*** DATASET ***
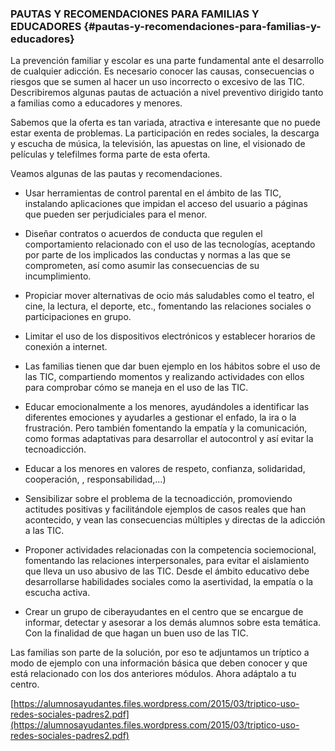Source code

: ### PAUTAS Y RECOMENDACIONES PARA FAMILIAS Y EDUCADORES {#pautas-y-recomendaciones-para-familias-y-educadores}

La prevención familiar y escolar es una parte fundamental ante el desarrollo de cualquier adicción. Es necesario conocer las causas, consecuencias o riesgos que se sumen al hacer un uso incorrecto o excesivo de las TIC. Describiremos algunas pautas de actuación a nivel preventivo dirigido tanto a familias como a educadores y menores.

Sabemos que la oferta es tan variada, atractiva e interesante que no puede estar exenta de problemas. La participación en redes sociales, la descarga y escucha de música, la televisión, las apuestas on line, el visionado de películas y telefilmes forma parte de esta oferta.

Veamos algunas de las pautas y recomendaciones.

*   Usar herramientas de control parental en el ámbito de las TIC, instalando aplicaciones que impidan el acceso del usuario a páginas que pueden ser perjudiciales para el menor.

*   Diseñar contratos o acuerdos de conducta que regulen el comportamiento relacionado con el uso de las tecnologías, aceptando por parte de los implicados las conductas y normas a las que se comprometen, así como asumir las consecuencias de su incumplimiento.

*   Propiciar mover alternativas de ocio más saludables como el teatro, el cine, la lectura, el deporte, etc., fomentando las relaciones sociales o participaciones en grupo.

*   Limitar el uso de los dispositivos electrónicos y establecer horarios de conexión a internet.

*   Las familias tienen que dar buen ejemplo en los hábitos sobre el uso de las TIC, compartiendo momentos y realizando actividades con ellos para comprobar cómo se maneja en el uso de las TIC.

*   Educar emocionalmente a los menores, ayudándoles a identificar las diferentes emociones y ayudarles a gestionar el enfado, la ira o la frustración. Pero también fomentando la empatía y la comunicación, como formas adaptativas para desarrollar el autocontrol y así evitar la tecnoadicción.

*   Educar a los menores en valores de respeto, confianza, solidaridad, cooperación, , responsabilidad,…)

*   Sensibilizar sobre el problema de la tecnoadicción, promoviendo actitudes positivas y facilitándole ejemplos de casos reales que han acontecido, y vean las consecuencias múltiples y directas de la adicción a las TIC.

*   Proponer actividades relacionadas con la competencia sociemocional, fomentando las relaciones interpersonales, para evitar el aislamiento que lleva un uso abusivo de las TIC. Desde el ámbito educativo debe desarrollarse habilidades sociales como la asertividad, la empatía o la escucha activa.

*   Crear un grupo de ciberayudantes en el centro que se encargue de informar, detectar y asesorar a los demás alumnos sobre esta temática. Con la finalidad de que hagan un buen uso de las TIC.

Las familias son parte de la solución, por eso te adjuntamos un tríptico a modo de ejemplo con una información básica que deben conocer y que está relacionado con los dos anteriores módulos. Ahora adáptalo a tu centro.

[https://alumnosayudantes.files.wordpress.com/2015/03/triptico-uso-redes-sociales-padres2.pdf](https://alumnosayudantes.files.wordpress.com/2015/03/triptico-uso-redes-sociales-padres2.pdf)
*** End of DATASET ***
◆ PROBLEM DETAILS
After removing the pictures, repeat the remaining records exactly.

◆ SOLUTION TO THIS EXERCISE
Source code

: ### PAUTAS Y RECOMENDACIONES PARA FAMILIAS Y EDUCADORES {#pautas-y-recomendaciones-para-familias-y-educadores}

La prevención familiar y escolar es una parte fundamental ante el desarrollo de cualquier adicción. Es necesario conocer las causas, consecuencias o riesgos que se sumen al hacer un uso incorrecto o excesivo de las TIC. Describiremos algunas pautas de actuación a nivel preventivo dirigido tanto a familias como a educadores y menores.

Sabemos que la oferta es tan variada, atractiva e interesante que no puede estar exenta de problemas. La participación en redes sociales, la descarga y escucha de música, la televisión, las apuestas on line, el visionado de películas y telefilmes forma parte de esta oferta.

Veamos algunas de las pautas y recomendaciones.

*   Usar herramientas de control parental en el ámbito de las TIC, instalando aplicaciones que impidan el acceso del usuario a páginas que pueden ser perjudiciales para el menor.

*   Diseñar contratos o acuerdos de conducta que regulen el comportamiento relacionado con el uso de las tecnologías, aceptando por parte de los implicados las conductas y normas a las que se comprometen, así como asumir las consecuencias de su incumplimiento.

*   Propiciar mover alternativas de ocio más saludables como el teatro, el cine, la lectura, el deporte, etc., fomentando las relaciones sociales o participaciones en grupo.

*   Limitar el uso de los dispositivos electrónicos y establecer horarios de conexión a internet.

*   Las familias tienen que dar buen ejemplo en los hábitos sobre el uso de las TIC, compartiendo momentos y realizando actividades con ellos para comprobar cómo se maneja en el uso de las TIC.

*   Educar emocionalmente a los menores, ayudándoles a identificar las diferentes emociones y ayudarles a gestionar el enfado, la ira o la frustración. Pero también fomentando la empatía y la comunicación, como formas adaptativas para desarrollar el autocontrol y así evitar la tecnoadicción.

*   Educar a los menores en valores de respeto, confianza, solidaridad, cooperación, , responsabilidad,…)

*   Sensibilizar sobre el problema de la tecnoadicción, promoviendo actitudes positivas y facilitándole ejemplos de casos reales que han acontecido, y vean las consecuencias múltiples y directas de la adicción a las TIC.

*   Proponer actividades relacionadas con la competencia sociemocional, fomentando las relaciones interpersonales, para evitar el aislamiento que lleva un uso abusivo de las TIC. Desde el ámbito educativo debe desarrollarse habilidades sociales como la asertividad, la empatía o la escucha activa.

*   Crear un grupo de ciberayudantes en el centro que se encargue de informar, detectar y asesorar a los demás alumnos sobre esta temática. Con la finalidad de que hagan un buen uso de las TIC.

Las familias son parte de la solución, por eso te adjuntamos un tríptico a modo de ejemplo con una información básica que deben conocer y que está relacionado con los dos anteriores módulos. Ahora adáptalo a tu centro.

[https://alumnosayudantes.files.wordpress.com/2015/03/triptico-uso-redes-sociales-padres2.pdf](https://alumnosayudantes.files.wordpress.com/2015/03/triptico-uso-redes-sociales-padres2.pdf)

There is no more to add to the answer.